African governments have been challenged to develop progressive regulatory mechanisms that allow citizens to tap into opportunities available on the Internet.

A two-day regional conference to mark World Press Freedom Day in Nairobi, sponsored by Unesco, called for laws that will mitigate the many risks that come with free flow of information from the Internet.

Experts among them media scholars and editors also underscored the need to educate the public on abundant opportunities and risks available online.


Concurring that there are extreme dangers in the continuous use of new media, the experts advised that the risks can be mitigated if governments ‘progressively facilitate a process of regulatory schemes that allows universal access and put in place laws that seek to secure and protect rights to privacy and protection of personal data.

The forum saw birth of Nairobi Declaration with seven key recommendations that would boost quest for media convergence and enhance freedom of the press.

“Stakeholders should endeavor to develop progressive regulatory mechanism in line with international best practices that guarantee exploitation of opportunities offered by the internet that mitigate the latching risks…progressive governments should not invest in surveillance, blocking and filtering technologies for it is most likely to be a futile process. Such available resources could be invested towards universal access and reduction of connection costs,” reads the declaration in part.
The declaration resonates with a call by United Nations urging governments do everything to counter impunity and to protect the safety of journalists.


In a joint statement on World Freedom Day by UN Secretary-General Ban Ki-moon, UN High Commissioner for Human Rights, Navi Pillay, and UNESCO Director-General, Irina Bokova, said new threats are arising including older forms of restriction to pose form ‘to block, filter and censor information’ emerging every day.

They trio said the United Nations is dedicated to ensuring that the Internet becomes a truly global public resource, to which all have access and where all voices are heard.

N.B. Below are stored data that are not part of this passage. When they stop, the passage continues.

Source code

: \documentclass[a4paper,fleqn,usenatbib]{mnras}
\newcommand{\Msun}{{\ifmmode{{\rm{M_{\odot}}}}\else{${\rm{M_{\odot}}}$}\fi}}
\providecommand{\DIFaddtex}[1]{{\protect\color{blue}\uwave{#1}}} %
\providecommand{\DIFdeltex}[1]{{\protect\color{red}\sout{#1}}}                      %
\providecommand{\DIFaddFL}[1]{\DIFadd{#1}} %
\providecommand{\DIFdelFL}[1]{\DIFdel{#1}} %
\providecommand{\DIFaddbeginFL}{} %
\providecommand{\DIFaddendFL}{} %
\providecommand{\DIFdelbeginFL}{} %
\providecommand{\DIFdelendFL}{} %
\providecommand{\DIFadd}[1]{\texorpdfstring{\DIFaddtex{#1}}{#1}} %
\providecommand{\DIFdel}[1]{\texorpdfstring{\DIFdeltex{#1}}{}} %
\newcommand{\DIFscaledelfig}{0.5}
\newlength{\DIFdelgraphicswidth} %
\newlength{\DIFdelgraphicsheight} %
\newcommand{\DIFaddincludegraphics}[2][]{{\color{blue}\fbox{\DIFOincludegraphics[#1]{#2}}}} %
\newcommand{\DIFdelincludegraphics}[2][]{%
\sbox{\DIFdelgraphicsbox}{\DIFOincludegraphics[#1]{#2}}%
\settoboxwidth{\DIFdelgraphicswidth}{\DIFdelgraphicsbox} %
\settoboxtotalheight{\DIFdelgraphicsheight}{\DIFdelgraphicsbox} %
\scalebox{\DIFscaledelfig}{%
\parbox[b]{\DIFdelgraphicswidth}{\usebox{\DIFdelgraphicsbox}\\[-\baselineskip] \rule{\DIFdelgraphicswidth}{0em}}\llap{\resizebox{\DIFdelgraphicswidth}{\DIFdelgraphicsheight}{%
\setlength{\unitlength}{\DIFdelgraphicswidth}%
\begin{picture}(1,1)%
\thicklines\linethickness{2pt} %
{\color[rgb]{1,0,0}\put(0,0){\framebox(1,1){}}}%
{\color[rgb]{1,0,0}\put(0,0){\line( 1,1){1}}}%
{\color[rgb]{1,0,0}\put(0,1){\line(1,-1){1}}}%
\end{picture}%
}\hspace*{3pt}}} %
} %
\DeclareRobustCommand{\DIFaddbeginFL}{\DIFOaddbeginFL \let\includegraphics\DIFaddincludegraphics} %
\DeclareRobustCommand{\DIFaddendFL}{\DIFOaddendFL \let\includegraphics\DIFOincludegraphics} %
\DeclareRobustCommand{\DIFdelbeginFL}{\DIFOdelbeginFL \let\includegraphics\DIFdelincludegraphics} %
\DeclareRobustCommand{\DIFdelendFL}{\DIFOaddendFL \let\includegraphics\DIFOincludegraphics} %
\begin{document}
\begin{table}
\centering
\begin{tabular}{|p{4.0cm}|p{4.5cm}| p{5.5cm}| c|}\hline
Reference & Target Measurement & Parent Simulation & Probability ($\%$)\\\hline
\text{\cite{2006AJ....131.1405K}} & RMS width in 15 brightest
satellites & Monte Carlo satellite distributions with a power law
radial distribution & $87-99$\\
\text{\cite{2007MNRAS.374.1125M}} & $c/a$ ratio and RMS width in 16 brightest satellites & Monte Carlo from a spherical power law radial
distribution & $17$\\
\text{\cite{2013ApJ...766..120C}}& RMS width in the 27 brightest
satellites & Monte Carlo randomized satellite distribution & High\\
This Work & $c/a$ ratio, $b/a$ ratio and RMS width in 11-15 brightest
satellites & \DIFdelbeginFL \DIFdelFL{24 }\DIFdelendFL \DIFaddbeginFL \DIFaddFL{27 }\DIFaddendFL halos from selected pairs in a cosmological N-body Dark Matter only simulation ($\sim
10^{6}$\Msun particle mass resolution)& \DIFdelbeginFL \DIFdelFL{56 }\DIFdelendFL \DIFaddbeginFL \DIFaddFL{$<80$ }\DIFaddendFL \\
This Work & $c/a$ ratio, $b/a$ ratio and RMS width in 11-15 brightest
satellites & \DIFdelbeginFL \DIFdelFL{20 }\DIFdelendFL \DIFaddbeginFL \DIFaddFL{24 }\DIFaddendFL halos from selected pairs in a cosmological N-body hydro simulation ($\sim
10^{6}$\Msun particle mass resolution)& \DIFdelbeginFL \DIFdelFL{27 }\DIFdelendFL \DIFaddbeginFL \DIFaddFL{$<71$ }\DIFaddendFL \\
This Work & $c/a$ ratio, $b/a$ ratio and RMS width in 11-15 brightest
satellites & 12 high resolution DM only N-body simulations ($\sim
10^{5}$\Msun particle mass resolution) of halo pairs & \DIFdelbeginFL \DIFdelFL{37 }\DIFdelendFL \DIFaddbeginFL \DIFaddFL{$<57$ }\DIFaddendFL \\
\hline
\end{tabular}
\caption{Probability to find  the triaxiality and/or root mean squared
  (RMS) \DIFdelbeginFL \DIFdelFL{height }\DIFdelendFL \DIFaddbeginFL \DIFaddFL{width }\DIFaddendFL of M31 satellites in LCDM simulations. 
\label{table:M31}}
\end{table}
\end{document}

According to the United Nations’ statistics, over the last decade, more than 500 journalists lost their lives in the pursuit of their profession with sixty killings reported worldwide in 2010 alone.

World Press Freedom Day was born twenty years ago in the vision of a group of journalists gathered in Windhoek, Namibia.
The Windhoek Declaration was a call to arms to protect the fundamental principles of the freedom of expression as enshrined in Article 19 of the Universal Declaration Human Rights.

The Nairobi-Declaration

World Press Freedom Day 2011 at Laico Regency, May 3rd-4th May 2011

 21st Century Media: New Frontiers, New Barriers

1. That in an environment of high convergence-with complex
juxtaposition between telecommunication and broadcasting, the old
models of regulations are being challenged and rendered on obsolete, stakeholders should endeavor to develop progressive regulatory mechanism in line with international best practices that guarantee exploitation of opportunities offered by the internet that mitigate the latching risks.


2. That progressive governments should not invest in surveillance, blocking and filtering technologies for it is most likely to be a futile process. Such available resources could be invested towards universal access and reduction of connection costs. 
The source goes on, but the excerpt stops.